(EXERCISE INSTRUCTIONS): Among the entries that follow, how many lines contain the string "logProvider"? Write the number alone.

──────── THE DATA

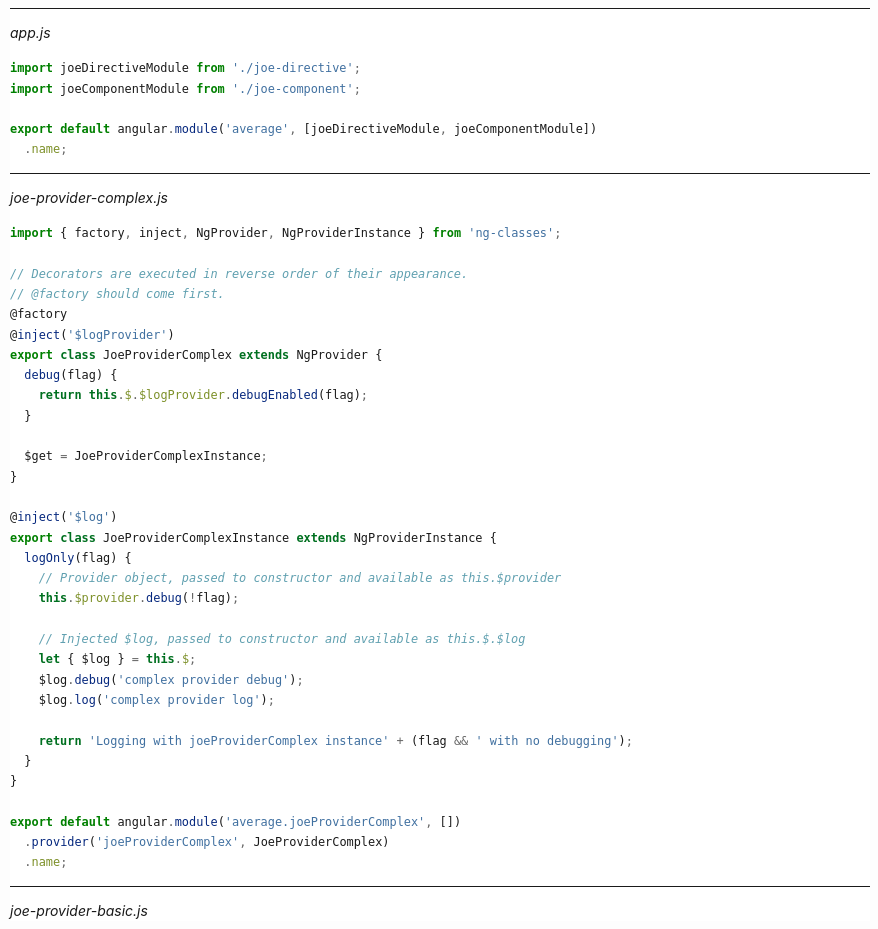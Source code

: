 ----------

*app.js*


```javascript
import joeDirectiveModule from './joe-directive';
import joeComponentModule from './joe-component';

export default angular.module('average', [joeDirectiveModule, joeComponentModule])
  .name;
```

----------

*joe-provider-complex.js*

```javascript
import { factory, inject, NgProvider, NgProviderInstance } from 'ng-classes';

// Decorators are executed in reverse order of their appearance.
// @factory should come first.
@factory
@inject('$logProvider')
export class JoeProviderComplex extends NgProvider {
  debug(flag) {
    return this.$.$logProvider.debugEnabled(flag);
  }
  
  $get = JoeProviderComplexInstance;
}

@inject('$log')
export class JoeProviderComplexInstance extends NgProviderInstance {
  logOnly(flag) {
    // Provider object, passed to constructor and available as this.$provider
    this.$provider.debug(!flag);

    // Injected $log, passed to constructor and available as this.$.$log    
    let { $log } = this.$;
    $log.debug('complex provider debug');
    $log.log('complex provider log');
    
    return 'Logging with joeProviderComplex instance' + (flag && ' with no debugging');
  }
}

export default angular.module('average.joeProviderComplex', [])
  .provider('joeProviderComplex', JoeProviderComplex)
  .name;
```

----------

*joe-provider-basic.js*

────────────────
──────── THE DATA

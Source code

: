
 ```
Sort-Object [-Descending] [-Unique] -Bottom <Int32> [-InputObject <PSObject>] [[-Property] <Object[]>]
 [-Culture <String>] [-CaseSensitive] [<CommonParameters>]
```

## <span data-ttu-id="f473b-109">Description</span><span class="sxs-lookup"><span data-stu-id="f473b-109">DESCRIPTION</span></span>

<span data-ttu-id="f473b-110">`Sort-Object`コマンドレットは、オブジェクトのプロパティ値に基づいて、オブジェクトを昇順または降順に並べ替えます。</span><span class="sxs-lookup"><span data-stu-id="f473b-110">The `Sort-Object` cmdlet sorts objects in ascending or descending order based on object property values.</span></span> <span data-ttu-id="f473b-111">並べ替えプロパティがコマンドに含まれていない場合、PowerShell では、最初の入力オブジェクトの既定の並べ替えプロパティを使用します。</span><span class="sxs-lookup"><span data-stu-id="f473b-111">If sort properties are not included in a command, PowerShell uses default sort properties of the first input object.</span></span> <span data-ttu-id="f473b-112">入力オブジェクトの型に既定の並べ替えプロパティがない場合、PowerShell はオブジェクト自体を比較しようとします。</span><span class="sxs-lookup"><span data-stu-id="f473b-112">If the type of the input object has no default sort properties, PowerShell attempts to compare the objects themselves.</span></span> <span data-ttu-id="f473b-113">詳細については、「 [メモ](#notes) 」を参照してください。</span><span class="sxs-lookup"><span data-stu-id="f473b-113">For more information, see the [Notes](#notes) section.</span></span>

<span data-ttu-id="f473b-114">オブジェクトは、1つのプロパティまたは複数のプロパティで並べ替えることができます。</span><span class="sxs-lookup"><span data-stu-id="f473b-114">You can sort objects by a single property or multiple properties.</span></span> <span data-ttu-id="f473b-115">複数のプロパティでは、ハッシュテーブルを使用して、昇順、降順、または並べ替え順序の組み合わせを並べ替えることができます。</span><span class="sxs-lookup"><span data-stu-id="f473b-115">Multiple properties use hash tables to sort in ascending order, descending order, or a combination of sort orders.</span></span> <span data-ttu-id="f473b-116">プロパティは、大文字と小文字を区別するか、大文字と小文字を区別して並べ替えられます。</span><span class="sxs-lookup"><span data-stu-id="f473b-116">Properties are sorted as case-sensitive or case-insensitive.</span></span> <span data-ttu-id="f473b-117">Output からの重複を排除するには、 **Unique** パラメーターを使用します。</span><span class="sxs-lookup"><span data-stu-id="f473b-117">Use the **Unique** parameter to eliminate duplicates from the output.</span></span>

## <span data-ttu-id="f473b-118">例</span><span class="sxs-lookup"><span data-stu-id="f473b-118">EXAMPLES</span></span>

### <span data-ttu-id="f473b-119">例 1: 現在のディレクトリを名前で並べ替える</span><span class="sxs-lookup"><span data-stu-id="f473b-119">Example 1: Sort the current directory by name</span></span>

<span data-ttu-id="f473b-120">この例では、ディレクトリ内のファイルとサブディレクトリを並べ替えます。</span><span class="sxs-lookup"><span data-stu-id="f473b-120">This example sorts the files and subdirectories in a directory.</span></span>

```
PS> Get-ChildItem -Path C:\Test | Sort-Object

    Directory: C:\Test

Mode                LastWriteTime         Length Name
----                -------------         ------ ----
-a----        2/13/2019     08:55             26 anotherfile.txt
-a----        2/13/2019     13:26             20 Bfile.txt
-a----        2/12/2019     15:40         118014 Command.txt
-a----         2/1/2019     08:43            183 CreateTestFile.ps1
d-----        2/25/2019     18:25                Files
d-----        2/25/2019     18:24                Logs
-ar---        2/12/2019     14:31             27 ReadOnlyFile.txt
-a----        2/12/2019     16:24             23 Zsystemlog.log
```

────────────────
──────── THE DATA

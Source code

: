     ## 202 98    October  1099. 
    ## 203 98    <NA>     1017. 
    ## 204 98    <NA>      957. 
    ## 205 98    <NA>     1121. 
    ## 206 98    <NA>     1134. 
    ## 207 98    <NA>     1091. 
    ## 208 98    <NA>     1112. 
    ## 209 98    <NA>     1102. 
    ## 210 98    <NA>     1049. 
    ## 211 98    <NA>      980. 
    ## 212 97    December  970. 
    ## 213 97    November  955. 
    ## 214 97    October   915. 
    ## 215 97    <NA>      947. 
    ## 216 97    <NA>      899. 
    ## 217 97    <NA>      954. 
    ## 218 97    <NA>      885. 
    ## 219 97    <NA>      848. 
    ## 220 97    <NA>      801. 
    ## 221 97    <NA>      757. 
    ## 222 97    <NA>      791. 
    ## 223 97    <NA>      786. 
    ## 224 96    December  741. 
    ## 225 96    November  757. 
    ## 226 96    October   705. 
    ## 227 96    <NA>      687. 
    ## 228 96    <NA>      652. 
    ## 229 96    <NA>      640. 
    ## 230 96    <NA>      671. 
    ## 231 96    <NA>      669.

────────────────

(EXERCISE OUTPUT): 2